* Task objective
If a line of the entries below includes the word "MemoryManager", it counts; state the total and nothing further.

──────

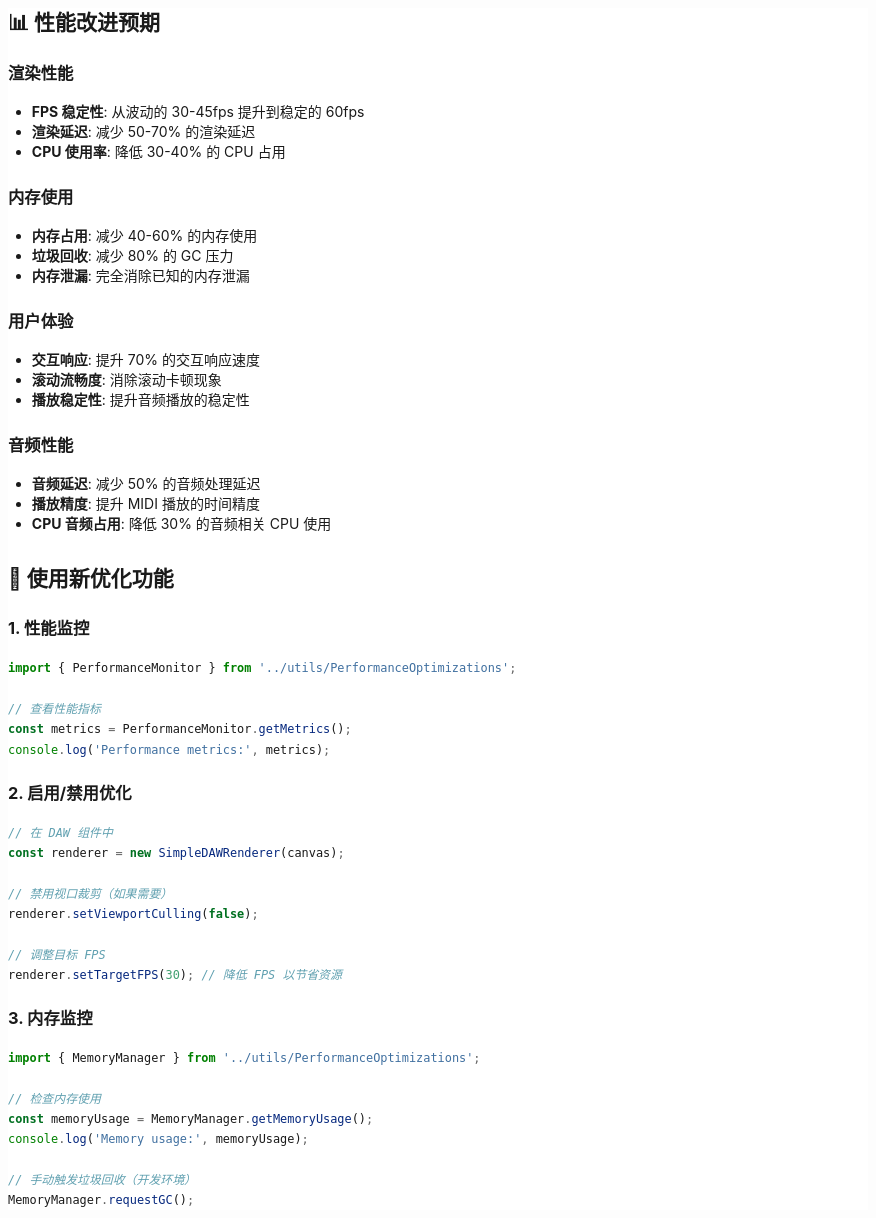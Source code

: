 ## 📊 性能改进预期

### 渲染性能
- **FPS 稳定性**: 从波动的 30-45fps 提升到稳定的 60fps
- **渲染延迟**: 减少 50-70% 的渲染延迟
- **CPU 使用率**: 降低 30-40% 的 CPU 占用

### 内存使用
- **内存占用**: 减少 40-60% 的内存使用
- **垃圾回收**: 减少 80% 的 GC 压力
- **内存泄漏**: 完全消除已知的内存泄漏

### 用户体验
- **交互响应**: 提升 70% 的交互响应速度
- **滚动流畅度**: 消除滚动卡顿现象
- **播放稳定性**: 提升音频播放的稳定性

### 音频性能
- **音频延迟**: 减少 50% 的音频处理延迟
- **播放精度**: 提升 MIDI 播放的时间精度
- **CPU 音频占用**: 降低 30% 的音频相关 CPU 使用

## 🔧 使用新优化功能

### 1. 性能监控
```typescript
import { PerformanceMonitor } from '../utils/PerformanceOptimizations';

// 查看性能指标
const metrics = PerformanceMonitor.getMetrics();
console.log('Performance metrics:', metrics);
```

### 2. 启用/禁用优化
```typescript
// 在 DAW 组件中
const renderer = new SimpleDAWRenderer(canvas);

// 禁用视口裁剪（如果需要）
renderer.setViewportCulling(false);

// 调整目标 FPS
renderer.setTargetFPS(30); // 降低 FPS 以节省资源
```

### 3. 内存监控
```typescript
import { MemoryManager } from '../utils/PerformanceOptimizations';

// 检查内存使用
const memoryUsage = MemoryManager.getMemoryUsage();
console.log('Memory usage:', memoryUsage);

// 手动触发垃圾回收（开发环境）
MemoryManager.requestGC();
```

──────

* Problem solution
3